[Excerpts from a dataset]
################

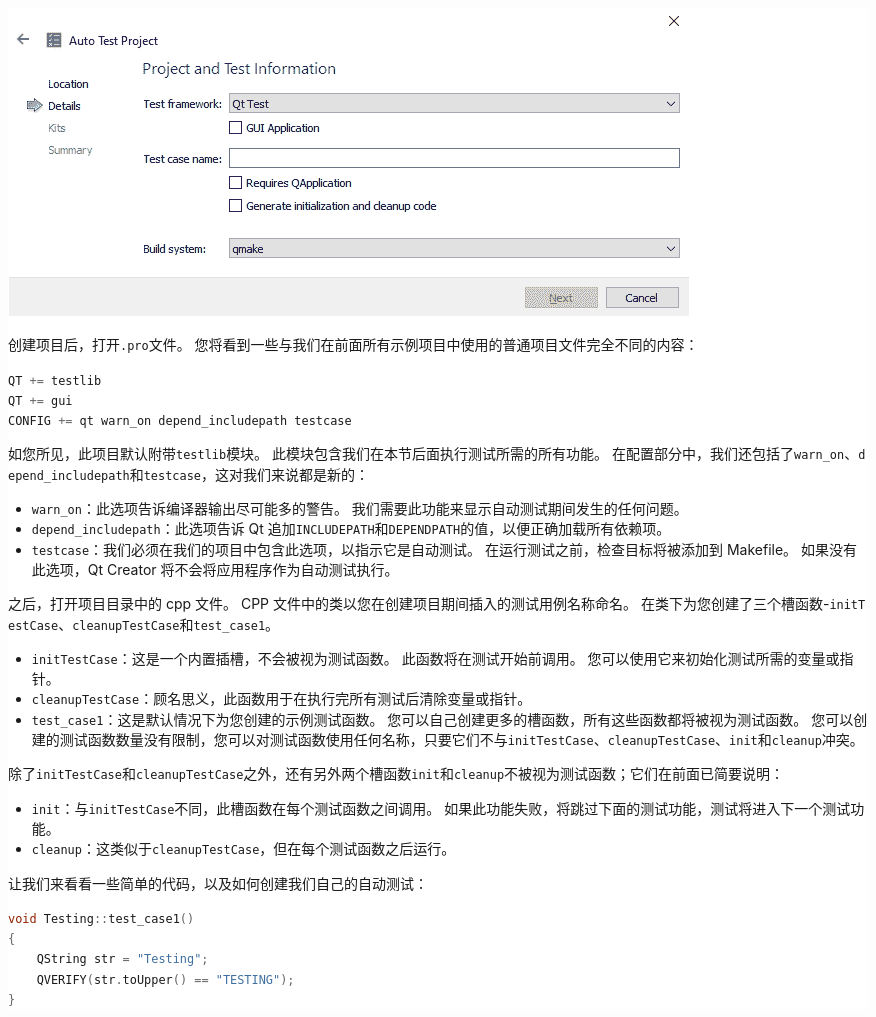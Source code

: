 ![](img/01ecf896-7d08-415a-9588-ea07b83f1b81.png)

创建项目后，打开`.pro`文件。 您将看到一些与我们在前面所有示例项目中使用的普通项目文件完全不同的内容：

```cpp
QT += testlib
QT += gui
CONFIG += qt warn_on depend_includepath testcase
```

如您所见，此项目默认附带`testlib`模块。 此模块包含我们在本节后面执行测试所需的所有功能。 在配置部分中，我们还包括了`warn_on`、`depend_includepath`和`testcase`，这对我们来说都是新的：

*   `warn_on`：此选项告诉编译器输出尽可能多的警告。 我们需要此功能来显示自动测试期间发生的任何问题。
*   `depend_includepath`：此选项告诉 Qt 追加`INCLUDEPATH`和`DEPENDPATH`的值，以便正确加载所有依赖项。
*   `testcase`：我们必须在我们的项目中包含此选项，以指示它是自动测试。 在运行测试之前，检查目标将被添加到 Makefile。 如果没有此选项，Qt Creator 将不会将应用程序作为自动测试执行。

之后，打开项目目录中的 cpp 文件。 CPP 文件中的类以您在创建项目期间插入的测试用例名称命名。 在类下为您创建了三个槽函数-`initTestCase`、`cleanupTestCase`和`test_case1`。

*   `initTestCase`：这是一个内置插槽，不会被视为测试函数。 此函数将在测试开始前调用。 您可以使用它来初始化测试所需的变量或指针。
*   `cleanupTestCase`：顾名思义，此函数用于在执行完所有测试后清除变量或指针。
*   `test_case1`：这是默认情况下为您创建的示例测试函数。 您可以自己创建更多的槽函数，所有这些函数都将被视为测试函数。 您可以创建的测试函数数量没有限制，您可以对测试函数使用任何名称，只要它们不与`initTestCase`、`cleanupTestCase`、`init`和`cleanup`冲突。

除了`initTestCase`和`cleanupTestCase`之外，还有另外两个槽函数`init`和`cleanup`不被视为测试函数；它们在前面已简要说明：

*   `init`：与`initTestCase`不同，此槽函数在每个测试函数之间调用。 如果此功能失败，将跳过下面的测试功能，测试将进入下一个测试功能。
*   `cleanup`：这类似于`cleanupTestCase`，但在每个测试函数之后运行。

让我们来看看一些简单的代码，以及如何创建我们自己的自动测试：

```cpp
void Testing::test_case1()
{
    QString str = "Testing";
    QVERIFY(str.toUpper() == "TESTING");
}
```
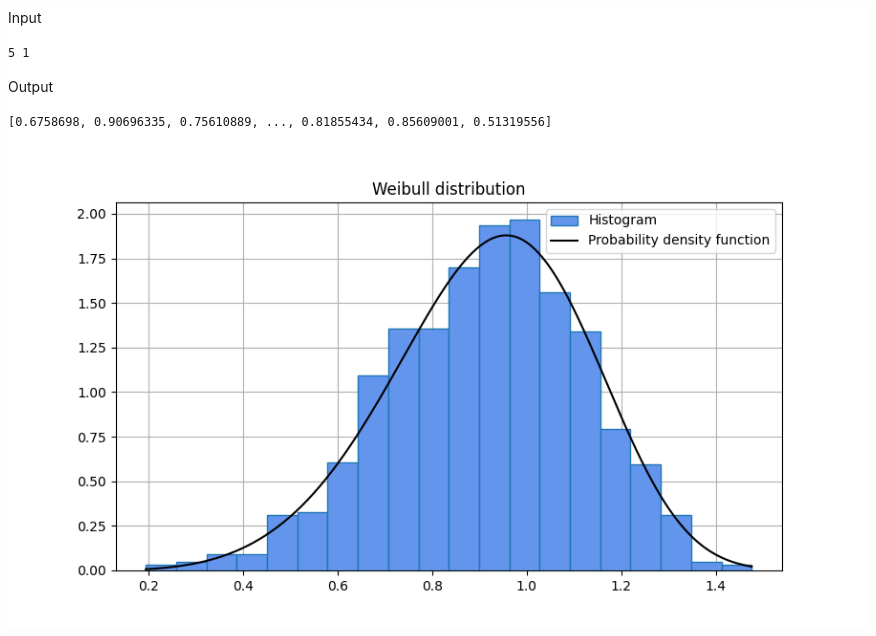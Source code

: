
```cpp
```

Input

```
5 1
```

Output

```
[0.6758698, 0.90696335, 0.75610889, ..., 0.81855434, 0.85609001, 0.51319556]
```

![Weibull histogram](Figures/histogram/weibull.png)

################

What to produce » All lines in the records above with "testlib" need to be found and copied.

Task output »
QT += testlib
如您所见，此项目默认附带`testlib`模块。 此模块包含我们在本节后面执行测试所需的所有功能。 在配置部分中，我们还包括了`warn_on`、`depend_includepath`和`testcase`，这对我们来说都是新的：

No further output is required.